Records provided:
=== Begin Enclosure ===

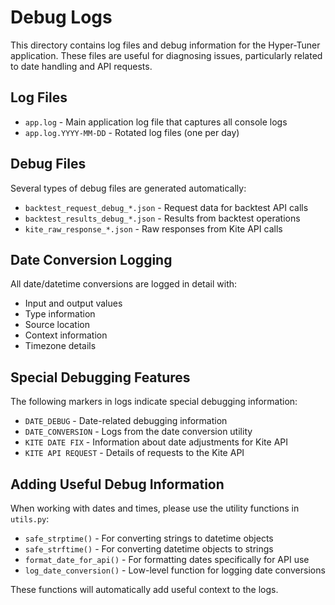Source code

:# Debug Logs

This directory contains log files and debug information for the Hyper-Tuner application. These files are useful for diagnosing issues, particularly related to date handling and API requests.

## Log Files

- `app.log` - Main application log file that captures all console logs
- `app.log.YYYY-MM-DD` - Rotated log files (one per day)

## Debug Files

Several types of debug files are generated automatically:

- `backtest_request_debug_*.json` - Request data for backtest API calls
- `backtest_results_debug_*.json` - Results from backtest operations
- `kite_raw_response_*.json` - Raw responses from Kite API calls

## Date Conversion Logging

All date/datetime conversions are logged in detail with:
- Input and output values
- Type information
- Source location
- Context information
- Timezone details

## Special Debugging Features

The following markers in logs indicate special debugging information:

- `DATE_DEBUG` - Date-related debugging information
- `DATE_CONVERSION` - Logs from the date conversion utility
- `KITE DATE FIX` - Information about date adjustments for Kite API
- `KITE API REQUEST` - Details of requests to the Kite API

## Adding Useful Debug Information

When working with dates and times, please use the utility functions in `utils.py`:

- `safe_strptime()` - For converting strings to datetime objects
- `safe_strftime()` - For converting datetime objects to strings
- `format_date_for_api()` - For formatting dates specifically for API use
- `log_date_conversion()` - Low-level function for logging date conversions

These functions will automatically add useful context to the logs. 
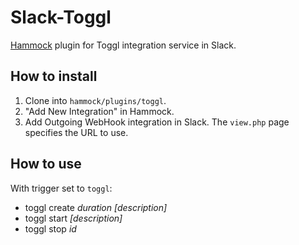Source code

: # Slack-Toggl

[Hammock](http://github.com/tinyspeck/hammock) plugin for Toggl integration service in Slack.

## How to install

1. Clone into `hammock/plugins/toggl`.
2. "Add New Integration" in Hammock.
3. Add Outgoing WebHook integration in Slack. The `view.php` page specifies the URL to use.

## How to use

With trigger set to `toggl`:

- toggl create _duration_ _[description]_
- toggl start _[description]_
- toggl stop _id_
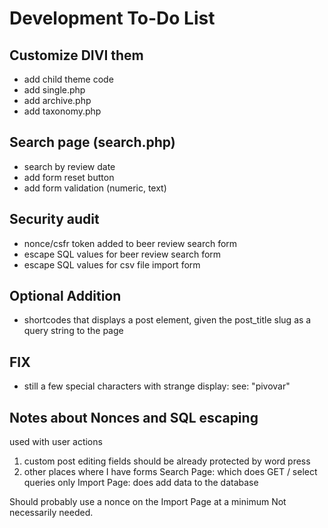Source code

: # Development To-Do List
## Customize DIVI them
- add child theme code
- add single.php
- add archive.php
- add taxonomy.php
## Search page (search.php)
- search by review date
- add form reset button
- add form validation (numeric, text)
## Security audit
- nonce/csfr token added to beer review search form
- escape SQL values for beer review search form
- escape SQL values for csv file import form
## Optional Addition
- shortcodes that displays a post element, given the post_title slug as a query string to the page

## FIX
- still a few special characters with strange display:
see: "pivovar"
## Notes about Nonces and SQL escaping
used with user actions
1. custom post editing fields should be already protected by word press
2. other places where I have forms
Search Page: which does GET / select queries only
Import Page: does add data to the database

Should probably use a nonce on the Import Page at a minimum
Not necessarily needed.




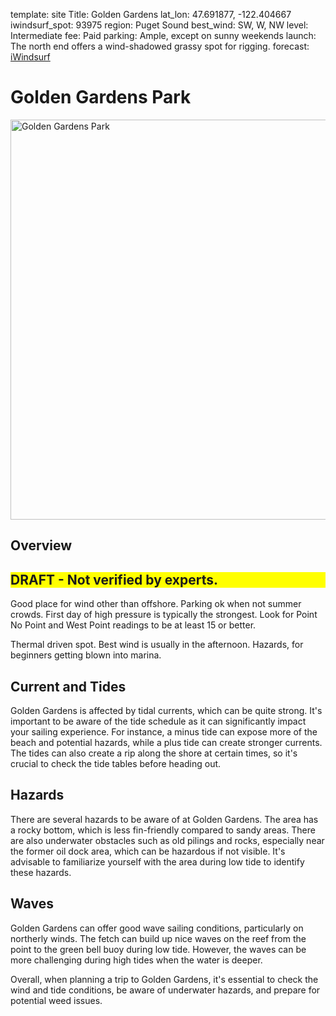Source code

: template: site
Title: Golden Gardens
lat_lon: 47.691877, -122.404667
iwindsurf_spot: 93975
region: Puget Sound
best_wind: SW, W, NW
level: Intermediate
fee: Paid
parking: Ample, except on sunny weekends
launch: The north end offers a wind-shadowed grassy spot for rigging.
forecast: <a href="https://wx.ikitesurf.com/spot/93975" target="_blank">iWindsurf</a>

# Golden Gardens Park

<img alt="Golden Gardens Park" src="/images/GoldenGardensSatellite.png" style="height: 640px;">

## Overview

<h2 style="background-color: #FFFF00;">DRAFT - Not verified by experts. </h2>

Good place for wind other than offshore. Parking ok when not summer crowds. First day of high pressure is typically the strongest.
Look for Point No Point and West Point readings to be at least 15 or better.

Thermal driven spot. Best wind is usually in the afternoon. Hazards, for beginners getting blown into marina.

## Current and Tides

Golden Gardens is affected by tidal currents, which can be quite strong. It's important to be aware of the tide schedule as it can significantly impact your sailing experience. For instance, a minus tide can expose more of the beach and potential hazards, while a plus tide can create stronger currents. The tides can also create a rip along the shore at certain times, so it's crucial to check the tide tables before heading out.

## Hazards

There are several hazards to be aware of at Golden Gardens. The area has a rocky bottom, which is less fin-friendly compared to sandy areas. There are also underwater obstacles such as old pilings and rocks, especially near the former oil dock area, which can be hazardous if not visible. It's advisable to familiarize yourself with the area during low tide to identify these hazards.

## Waves

Golden Gardens can offer good wave sailing conditions, particularly on northerly winds. The fetch can build up nice waves on the reef from the point to the green bell buoy during low tide. However, the waves can be more challenging during high tides when the water is deeper.

Overall, when planning a trip to Golden Gardens, it's essential to check the wind and tide conditions, be aware of underwater hazards, and prepare for potential weed issues.
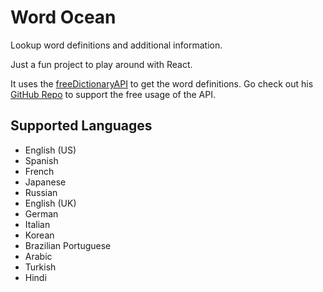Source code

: # Word Ocean

Lookup word definitions and additional information.

Just a fun project to play around with React.

It uses the [freeDictionaryAPI](https://dictionaryapi.dev/) to get the word definitions. Go check out his [GitHub Repo](https://github.com/meetDeveloper/freeDictionaryAPI) to support the free usage of the API.

## Supported Languages

* English (US)
* Spanish
* French
* Japanese
* Russian
* English (UK)
* German
* Italian
* Korean
* Brazilian Portuguese
* Arabic
* Turkish
* Hindi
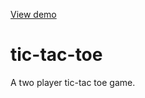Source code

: [View demo](https://yuejiahz.github.io/tic-tac-toe/)

# tic-tac-toe
A two player tic-tac toe game. 


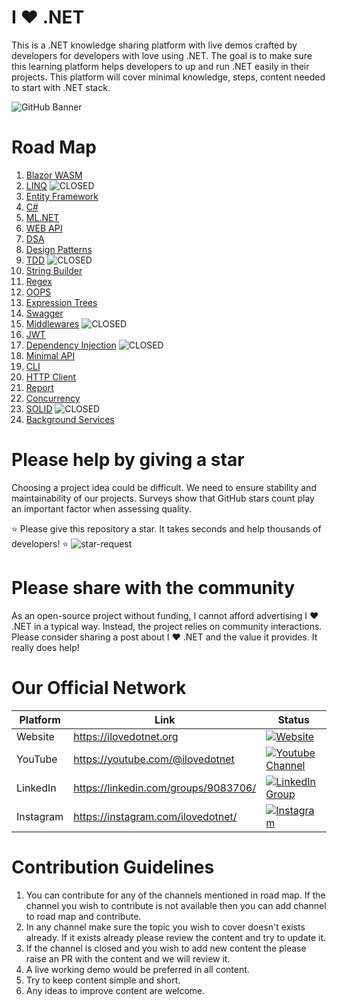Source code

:# I ❤️ .NET

This is a .NET knowledge sharing platform with live demos crafted by developers for developers with love using .NET. The goal is to make sure this learning platform helps developers to up and run .NET easily in their projects. This platform will cover minimal knowledge, steps, content needed to start with .NET stack.

![GitHub Banner](https://user-images.githubusercontent.com/43729469/179226228-be76d802-86a9-4871-86ed-d65758e9db6c.png)

# Road Map
1. [Blazor WASM](https://github.com/orgs/ILoveDotNet/projects/2)
2. [LINQ](https://github.com/orgs/ILoveDotNet/projects/6) ![CLOSED](https://img.shields.io/badge/CLOSED-FF0000)
3. [Entity Framework](https://github.com/orgs/ILoveDotNet/projects/4)
4. [C#](https://github.com/orgs/ILoveDotNet/projects/5)
5. [ML.NET](https://github.com/orgs/ILoveDotNet/projects/3)
6. [WEB API](https://github.com/orgs/ILoveDotNet/projects/8)
7. [DSA](https://github.com/orgs/ILoveDotNet/projects/7)
8. [Design Patterns](https://github.com/orgs/ILoveDotNet/projects/9)
9. [TDD](https://github.com/orgs/ILoveDotNet/projects/10) ![CLOSED](https://img.shields.io/badge/CLOSED-FF0000)
10. [String Builder](https://github.com/orgs/ILoveDotNet/projects/11)
11. [Regex](https://github.com/orgs/ILoveDotNet/projects/12)
12. [OOPS](https://github.com/orgs/ILoveDotNet/projects/13)
13. [Expression Trees](https://github.com/orgs/ILoveDotNet/projects/14)
14. [Swagger](https://github.com/orgs/ILoveDotNet/projects/15)
15. [Middlewares](https://github.com/orgs/ILoveDotNet/projects/16) ![CLOSED](https://img.shields.io/badge/CLOSED-FF0000)
16. [JWT](https://github.com/orgs/ILoveDotNet/projects/17)
17. [Dependency Injection](https://github.com/orgs/ILoveDotNet/projects/18) ![CLOSED](https://img.shields.io/badge/CLOSED-FF0000)
18. [Minimal API](https://github.com/orgs/ILoveDotNet/projects/20)
19. [CLI](https://github.com/orgs/ILoveDotNet/projects/21)
20. [HTTP Client](https://github.com/orgs/ILoveDotNet/projects/22)
21. [Report](https://github.com/orgs/ILoveDotNet/projects/23)
22. [Concurrency](https://github.com/orgs/ILoveDotNet/projects/24)
23. [SOLID](https://github.com/orgs/ILoveDotNet/projects/25) ![CLOSED](https://img.shields.io/badge/CLOSED-FF0000)
24. [Background Services](https://github.com/orgs/ILoveDotNet/projects/26)

# Please help by giving a star
Choosing a project idea could be difficult. We need to ensure stability and maintainability of our projects. Surveys show that GitHub stars count play an important factor when assessing quality.

⭐ Please give this repository a star. It takes seconds and help thousands of developers! ⭐
![star-request](https://github.com/ILoveDotNet/ilovedotnet/assets/43729469/d81c2571-920c-424a-8fa5-6c09b351dceb)

# Please share with the community
As an open-source project without funding, I cannot afford advertising I ❤️ .NET in a typical way. Instead, the project relies on community interactions. Please consider sharing a post about I ❤️ .NET and the value it provides. It really does help!

# Our Official Network
| Platform  | Link                                      | Status                                                                                                                                                                                                                               |
|-----------|-------------------------------------------|--------------------------------------------------------------------------------------------------------------------------------------------------------------------------------------------------------------------------------------|
| Website   | https://ilovedotnet.org                   | [![Website](https://img.shields.io/website?label=ILoveDotNet.org&color=blueviolet&style=for-the-badge&url=https%3A%2F%2Filovedotnet.org)](https://ilovedotnet.org)                                                                   |
| YouTube   | https://youtube.com/@ilovedotnet		    | [![Youtube Channel](https://img.shields.io/website?label=Youtube%20I%20%E2%9D%A4%EF%B8%8F%20.NET&color=red&style=for-the-badge&url=https%3A%2F%2Fyoutube.com%2F@ilovedotnet)](https://youtube.com/@ilovedotnet)                      |
| LinkedIn  | https://linkedin.com/groups/9083706/      | [![LinkedIn Group](https://img.shields.io/website?label=LinkedIn%20I%20%E2%9D%A4%EF%B8%8F%20.NET&color=blue&style=for-the-badge&url=https%3A%2F%2Fwww.linkedin.com%2Fgroups%2F9083706%2F)](https://www.linkedin.com/groups/9083706/) |
| Instagram | https://instagram.com/ilovedotnet/        | [![Instagram](https://img.shields.io/website?label=Instagram%20I%20%E2%9D%A4%EF%B8%8F%20.NET&color=orange&style=for-the-badge&url=https%3A%2F%2Finstagram.com%2Filovedotnet%2F)](https://instagram.com/ilovedotnet/)                 |

# Contribution Guidelines
1. You can contribute for any of the channels mentioned in road map. If the channel you wish to contribute is not available then you can add channel to road map and contribute. 
2. In any channel make sure the topic you wish to cover doesn't exists already. If it exists already please review the content and try to update it.
3. If the channel is closed and you wish to add new content the please raise an PR with the content and we will review it.
4. A live working demo would be preferred in all content.
5. Try to keep content simple and short.
6. Any ideas to improve content are welcome.

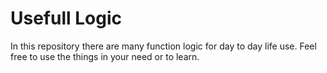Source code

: # Usefull Logic 
In this repository there are many function logic for day to day life use. Feel free to use the things in your need or to learn.
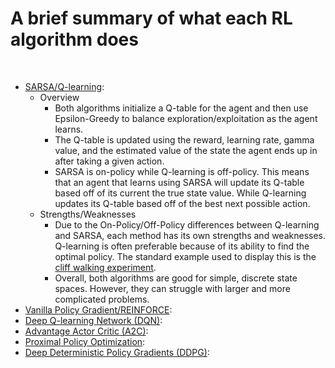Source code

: # A brief summary of what each RL algorithm does
​
- [SARSA/Q-learning](https://www.cse.unsw.edu.au/~cs9417ml/RL1/algorithms.html): 
    - Overview
        - Both algorithms initialize a Q-table for the agent and then use Epsilon-Greedy 
to balance exploration/exploitation as the agent learns.
        - The Q-table is updated using the reward, learning rate, gamma value, 
and the estimated value of the state the agent ends up in after taking a given action.
        - SARSA is on-policy while Q-learning is off-policy. This means that an 
agent that learns using SARSA will update its Q-table based off of its current the
true state value. While Q-learning updates its Q-table based off of the best next 
possible action.
    - Strengths/Weaknesses
        - Due to the On-Policy/Off-Policy differences between Q-learning and SARSA,
each method has its own strengths and weaknesses. Q-learning is often preferable 
because of its ability to find the optimal policy. The standard example used to display
this is the [cliff walking experiment](https://github.com/cvhu/CliffWalking).
        - Overall, both algorithms are good for simple, discrete state spaces. However,
they can struggle with larger and more complicated problems.
​
- [Vanilla Policy Gradient/REINFORCE](https://spinningup.openai.com/en/latest/algorithms/vpg.html#background):
​
​
- [Deep Q-learning Network (DQN)](https://www.cs.toronto.edu/~vmnih/docs/dqn.pdf):
​
​
- [Advantage Actor Critic (A2C)](https://arxiv.org/pdf/1602.01783.pdf):
​
​
- [Proximal Policy Optimization](https://spinningup.openai.com/en/latest/algorithms/ppo.html):
​
​
- [Deep Deterministic Policy Gradients (DDPG)](https://spinningup.openai.com/en/latest/algorithms/ddpg.html):
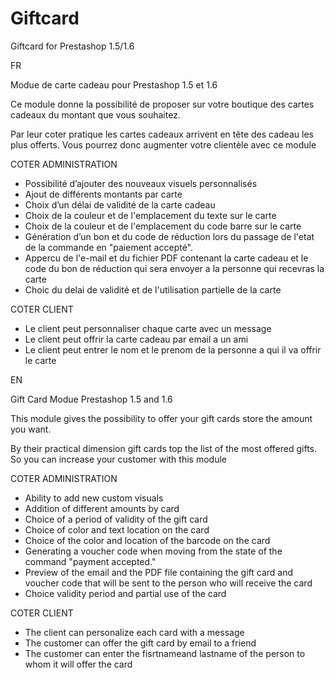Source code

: # Giftcard
Giftcard for Prestashop 1.5/1.6

FR

Modue de carte cadeau pour Prestashop 1.5 et 1.6

Ce module donne la possibilité de proposer sur votre boutique des cartes cadeaux du montant que vous souhaitez.

Par leur coter pratique les cartes cadeaux arrivent en tête des cadeau les plus offerts.
Vous pourrez donc augmenter votre clientèle avec ce module

COTER ADMINISTRATION

* Possibilité d’ajouter des nouveaux visuels personnalisés
* Ajout de différents montants par carte
* Choix d’un délai de validité de la carte cadeau
* Choix de la couleur et de l'emplacement du texte sur le carte
* Choix de la couleur et de l'emplacement du code barre sur le carte
* Génération d’un bon et du code de réduction lors du passage de l'etat de la commande en "paiement accepté".
* Appercu de l'e-mail et du fichier PDF contenant la carte cadeau et le code du bon de réduction qui sera envoyer a la personne qui recevras la carte
* Choic du delai de validité et de l'utilisation partielle de la carte

COTER CLIENT

* Le client peut personnaliser chaque carte avec un message
* Le client peut offrir la carte cadeau par email a un ami
* Le client peut entrer le nom et le prenom de la personne a qui il va offrir le carte

EN

Gift Card Modue Prestashop 1.5 and 1.6

This module gives the possibility to offer your gift cards store the amount you want.

By their practical dimension gift cards top the list of the most offered gifts.
So you can increase your customer with this module

COTER ADMINISTRATION

* Ability to add new custom visuals
* Addition of different amounts by card
* Choice of a period of validity of the gift card
* Choice of color and text location on the card
* Choice of the color and location of the barcode on the card
* Generating a voucher code when moving from the state of the command "payment accepted."
* Preview of the email and the PDF file containing the gift card and voucher code that will be sent to the person who will receive the card
* Choice validity period and partial use of the card

COTER CLIENT

* The client can personalize each card with a message
* The customer can offer the gift card by email to a friend
* The customer can enter the fisrtnameand lastname of the person to whom it will offer the card
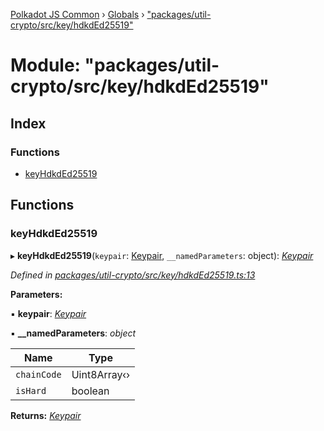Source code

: [Polkadot JS Common](../README.md) › [Globals](../globals.md) › ["packages/util-crypto/src/key/hdkdEd25519"](_packages_util_crypto_src_key_hdkded25519_.md)

# Module: "packages/util-crypto/src/key/hdkdEd25519"

## Index

### Functions

* [keyHdkdEd25519](_packages_util_crypto_src_key_hdkded25519_.md#keyhdkded25519)

## Functions

###  keyHdkdEd25519

▸ **keyHdkdEd25519**(`keypair`: [Keypair](../interfaces/_packages_util_crypto_src_types_.keypair.md), `__namedParameters`: object): *[Keypair](../interfaces/_packages_util_crypto_src_types_.keypair.md)*

*Defined in [packages/util-crypto/src/key/hdkdEd25519.ts:13](https://github.com/polkadot-js/common/blob/8554d470/packages/util-crypto/src/key/hdkdEd25519.ts#L13)*

**Parameters:**

▪ **keypair**: *[Keypair](../interfaces/_packages_util_crypto_src_types_.keypair.md)*

▪ **__namedParameters**: *object*

Name | Type |
------ | ------ |
`chainCode` | Uint8Array‹› |
`isHard` | boolean |

**Returns:** *[Keypair](../interfaces/_packages_util_crypto_src_types_.keypair.md)*
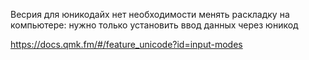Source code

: Весрия для юникодайх
нет необходимости менять раскладку на компьютере:
нужно только установить ввод данных через юникод

https://docs.qmk.fm/#/feature_unicode?id=input-modes
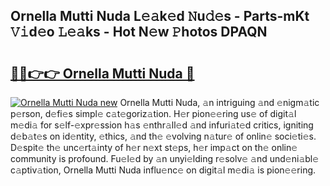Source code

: ## Ornella Mutti Nuda L𝚎𝚊k𝚎d 𝙽u𝚍𝚎s - Parts-mKt 𝚅𝚒d𝚎o 𝙻𝚎𝚊ks - Hot N𝚎w 𝙿hotos DPAQN

# <h2><a href="http://kv3vepg.teov.top/?on=Ornella+Mutti+Nuda">🔗🔗👉👉 Ornella Mutti Nuda 🔗</a></h2>

[![Ornella Mutti Nuda new](https://i.imgur.com/QqkWNDz.gif)](http://kv3vepg.teov.top/?on=Ornella+Mutti+Nuda)
Ornella Mutti Nuda, 𝚊n intriguing 𝚊nd 𝚎nigm𝚊tic p𝚎rson, d𝚎fi𝚎s simpl𝚎 c𝚊t𝚎goriz𝚊tion. H𝚎r pion𝚎𝚎ring us𝚎 of digit𝚊l m𝚎di𝚊 for s𝚎lf-𝚎xpr𝚎ssion h𝚊s 𝚎nthr𝚊ll𝚎d 𝚊nd infuri𝚊t𝚎d critics, igniting d𝚎b𝚊t𝚎s on id𝚎ntity, 𝚎thics, 𝚊nd th𝚎 𝚎volving n𝚊tur𝚎 of onlin𝚎 soci𝚎ti𝚎s. D𝚎spit𝚎 th𝚎 unc𝚎rt𝚊inty of h𝚎r n𝚎xt st𝚎ps, h𝚎r imp𝚊ct on th𝚎 onlin𝚎 community is profound. Fu𝚎l𝚎d by 𝚊n unyi𝚎lding r𝚎solv𝚎 𝚊nd und𝚎ni𝚊bl𝚎 c𝚊ptiv𝚊tion, Ornella Mutti Nuda influ𝚎nc𝚎 on digit𝚊l m𝚎di𝚊 is pion𝚎𝚎ring.
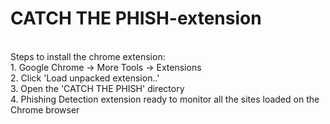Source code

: # CATCH THE PHISH-extension
<br/>
Steps to install the chrome extension:<br/>
1. Google Chrome -> More Tools -> Extensions<br/>
2. Click 'Load unpacked extension..'<br/>
3. Open the 'CATCH THE PHISH' directory<br/>
4. Phishing Detection extension ready to monitor all the sites loaded on the Chrome browser<br/>

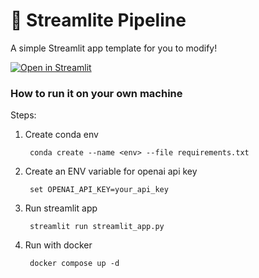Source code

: # 🎈 Streamlite Pipeline

A simple Streamlit app template for you to modify!

[![Open in Streamlit](https://static.streamlit.io/badges/streamlit_badge_black_white.svg)](https://blank-app-template.streamlit.app/)

### How to run it on your own machine

Steps: 

1. Create conda env 

        conda create --name <env> --file requirements.txt

2. Create an ENV variable for openai api key

        set OPENAI_API_KEY=your_api_key

3. Run streamlit app 

        streamlit run streamlit_app.py

4. Run with docker 

        docker compose up -d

=== End Enclosure ===

Whenever the word "backtest" shows up in a line of the entries, list that line.

Written answer:
- `backtest_request_debug_*.json` - Request data for backtest API calls
- `backtest_results_debug_*.json` - Results from backtest operations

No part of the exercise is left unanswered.